Biblioteca Geral da Universidade de Coimbra IV Candida Höfer

'2600 Block of Munster Boulevard, New Orleans, September' Robert Polidori 
O título da exposição do artista sul africano William Kentridge  - Fortuna - , que acontece no Instituto Moreira Salles no Rio de Janeiro (e depois seguirá para Porto Alegre e São Paulo ) também me trouxe o tema para este post de fechamento do ano.


"A noção de “fortuna”, princípio guiador do processo artístico de Kentridge, e presente no título da exposição, traz o sentido de acaso, de destino, de devir. Segundo o próprio artista, “fortuna é um termo geral que utilizo para essa gama de agenciamentos, algo diverso da fria probabilidade estatística, no entanto fora do âmbito do controle racional”. Em outras palavras, é possível entender esse conceito como um acaso direcionado, uma engenharia da sorte, em que pré-determinação coexiste com possibilidade." *

Desenho para Estereoscópio (da serie Desenhos para Projeção) William Kentridge 1999

Conheci o trabalho de William Kentridge na Bienal de Veneza de 1999. Nunca havia ouvido falar dele antes e fui imediatamente capturada . Seu trabalho é intrinsecamente ligado a sua nacionalidade sul africana por isso traz um viés politico, critico, alem de vasculhar as grandezas e pequenezas do humano.

Esta exposição traz uma retrospectiva de seu trabalho mostrando obras recentes, linoleogravuras, esculturas e seus trabalhos mais emblemáticos os "desenhos filmados e filmes desenhados" onde o artista com uma câmera antiga filma as etapas sucessivas de desenhos que faz, geralmente a carvão, e que são progressivamente alterados através de apagamento e substituidos  por novos feitos por cima. O processo do desenho e a noção de tempo são incorporados à obra final ( que nunca se finaliza).
Cambio - William Kentridge -1999

Seus trabalhos para teatro e ópera estão lá também como o projeto para a encenação da ópera " Il ritorno di Ulisse in patria"  de Claudio Monteverdi (1641) (Ulisse : ECHO ) onde Kentridge diz que aceitou trabalhar  por conta do prólogo (acrescentado por Monteverdi e seu libretista Badoaro), " no qual os atributos da Fragilidade Humana, Tempo, Fortuna e Amor disputam o que acontecerá com Ulisses. Foi esse prólogo com seu tema central e imagem do humano como vulnerável, mais que heroico, que me levou a realizar a ópera." *

Não é de se admirar que entre as dezenas de prêmios recebidos pelo artista se encontra o prestigioso  Kyoto Prize em reconhecimento de suas contribuições no campo das artes e da filosofia recebido em 2010. 

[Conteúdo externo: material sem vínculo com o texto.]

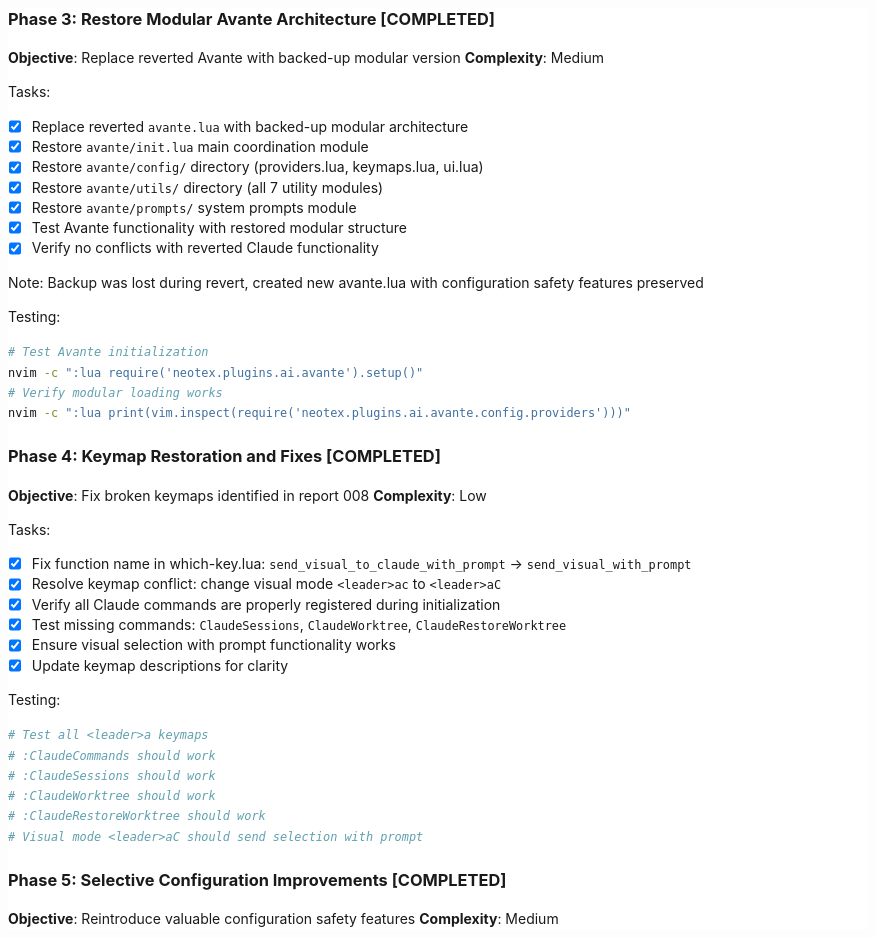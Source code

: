 ### Phase 3: Restore Modular Avante Architecture [COMPLETED]
**Objective**: Replace reverted Avante with backed-up modular version
**Complexity**: Medium

Tasks:
- [x] Replace reverted `avante.lua` with backed-up modular architecture
- [x] Restore `avante/init.lua` main coordination module
- [x] Restore `avante/config/` directory (providers.lua, keymaps.lua, ui.lua)
- [x] Restore `avante/utils/` directory (all 7 utility modules)
- [x] Restore `avante/prompts/` system prompts module
- [x] Test Avante functionality with restored modular structure
- [x] Verify no conflicts with reverted Claude functionality

Note: Backup was lost during revert, created new avante.lua with configuration safety features preserved

Testing:
```bash
# Test Avante initialization
nvim -c ":lua require('neotex.plugins.ai.avante').setup()"
# Verify modular loading works
nvim -c ":lua print(vim.inspect(require('neotex.plugins.ai.avante.config.providers')))"
```

### Phase 4: Keymap Restoration and Fixes [COMPLETED]
**Objective**: Fix broken keymaps identified in report 008
**Complexity**: Low

Tasks:
- [x] Fix function name in which-key.lua: `send_visual_to_claude_with_prompt` → `send_visual_with_prompt`
- [x] Resolve keymap conflict: change visual mode `<leader>ac` to `<leader>aC`
- [x] Verify all Claude commands are properly registered during initialization
- [x] Test missing commands: `ClaudeSessions`, `ClaudeWorktree`, `ClaudeRestoreWorktree`
- [x] Ensure visual selection with prompt functionality works
- [x] Update keymap descriptions for clarity

Testing:
```bash
# Test all <leader>a keymaps
# :ClaudeCommands should work
# :ClaudeSessions should work
# :ClaudeWorktree should work
# :ClaudeRestoreWorktree should work
# Visual mode <leader>aC should send selection with prompt
```

### Phase 5: Selective Configuration Improvements [COMPLETED]
**Objective**: Reintroduce valuable configuration safety features
**Complexity**: Medium
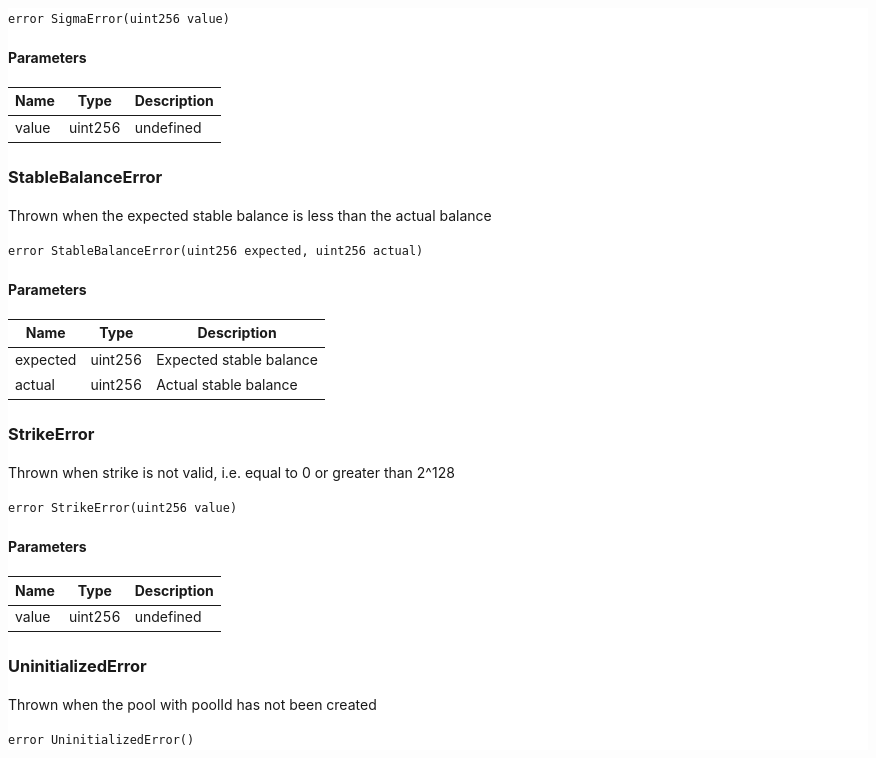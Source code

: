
```solidity title="Solidity"
error SigmaError(uint256 value)
```




#### Parameters

| Name | Type | Description |
|---|---|---|
| value | uint256 | undefined |

### StableBalanceError

Thrown when the expected stable balance is less than the actual balance

```solidity title="Solidity"
error StableBalanceError(uint256 expected, uint256 actual)
```




#### Parameters

| Name | Type | Description |
|---|---|---|
| expected | uint256 | Expected stable balance |
| actual | uint256 | Actual stable balance |

### StrikeError

Thrown when strike is not valid, i.e. equal to 0 or greater than 2^128

```solidity title="Solidity"
error StrikeError(uint256 value)
```




#### Parameters

| Name | Type | Description |
|---|---|---|
| value | uint256 | undefined |

### UninitializedError

Thrown when the pool with poolId has not been created

```solidity title="Solidity"
error UninitializedError()
```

Família no Museu - Óleo sobre cartão - Julio Martins da Silva
Julio Martins da Silva com sua pintura delicada foi uma das boas surpresas deste ano. A exposição aconteceu na Galeria Estação em SP (nov/dez 2012 ). A sua idílica visão de mundo onde reina a ordem e a harmonia, me parece um contraponto interessante para o acaso da fortuna. O pintor começou a trabalhar depois de sua aposentadoria por volta dos 80 anos, e o título da exposição (com curadoria de Paulo Pasta ) dizia muito da obra exposta e reforça minha impressão : " Um mundo embrulhado para presente".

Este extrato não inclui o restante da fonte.